> [Assignment]: The lines from the one with "- **Warning:** #F59E0B (Yellow)" through the last line below are to be copied exactly; no other lines are to be returned.

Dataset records

== Segment start ==

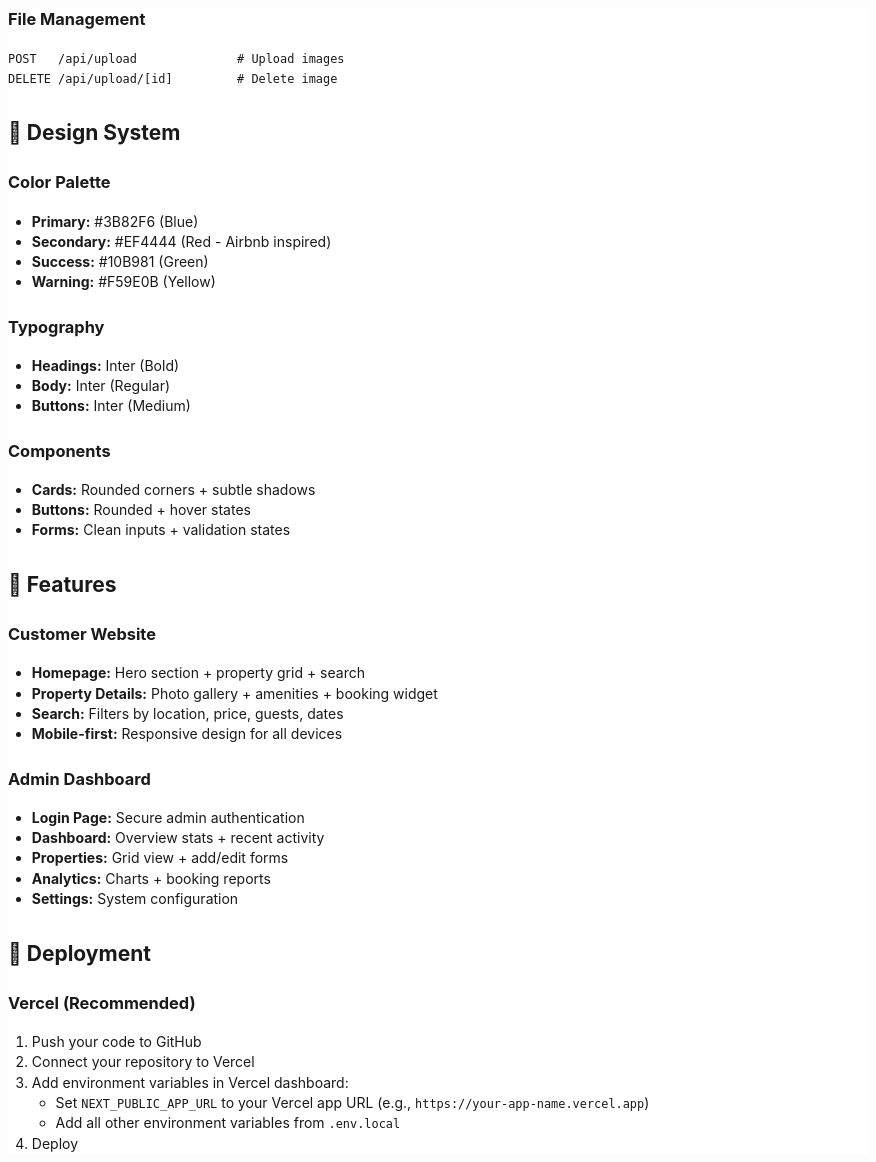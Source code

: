 ### File Management
```
POST   /api/upload              # Upload images
DELETE /api/upload/[id]         # Delete image
```

## 🎨 Design System

### Color Palette
- **Primary:** #3B82F6 (Blue)
- **Secondary:** #EF4444 (Red - Airbnb inspired)
- **Success:** #10B981 (Green)
- **Warning:** #F59E0B (Yellow)

### Typography
- **Headings:** Inter (Bold)
- **Body:** Inter (Regular)
- **Buttons:** Inter (Medium)

### Components
- **Cards:** Rounded corners + subtle shadows
- **Buttons:** Rounded + hover states
- **Forms:** Clean inputs + validation states

## 📱 Features

### Customer Website
- **Homepage:** Hero section + property grid + search
- **Property Details:** Photo gallery + amenities + booking widget  
- **Search:** Filters by location, price, guests, dates
- **Mobile-first:** Responsive design for all devices

### Admin Dashboard  
- **Login Page:** Secure admin authentication
- **Dashboard:** Overview stats + recent activity
- **Properties:** Grid view + add/edit forms
- **Analytics:** Charts + booking reports
- **Settings:** System configuration

## 🚀 Deployment

### Vercel (Recommended)
1. Push your code to GitHub
2. Connect your repository to Vercel
3. Add environment variables in Vercel dashboard:
   - Set `NEXT_PUBLIC_APP_URL` to your Vercel app URL (e.g., `https://your-app-name.vercel.app`)
   - Add all other environment variables from `.env.local`
4. Deploy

== Segment end ==

> [Answer section]:
- **Warning:** #F59E0B (Yellow)

### Typography
- **Headings:** Inter (Bold)
- **Body:** Inter (Regular)
- **Buttons:** Inter (Medium)

### Components
- **Cards:** Rounded corners + subtle shadows
- **Buttons:** Rounded + hover states
- **Forms:** Clean inputs + validation states

## 📱 Features

### Customer Website
- **Homepage:** Hero section + property grid + search
- **Property Details:** Photo gallery + amenities + booking widget  
- **Search:** Filters by location, price, guests, dates
- **Mobile-first:** Responsive design for all devices

### Admin Dashboard  
- **Login Page:** Secure admin authentication
- **Dashboard:** Overview stats + recent activity
- **Properties:** Grid view + add/edit forms
- **Analytics:** Charts + booking reports
- **Settings:** System configuration

## 🚀 Deployment

### Vercel (Recommended)
1. Push your code to GitHub
2. Connect your repository to Vercel
3. Add environment variables in Vercel dashboard:
   - Set `NEXT_PUBLIC_APP_URL` to your Vercel app URL (e.g., `https://your-app-name.vercel.app`)
   - Add all other environment variables from `.env.local`
4. Deploy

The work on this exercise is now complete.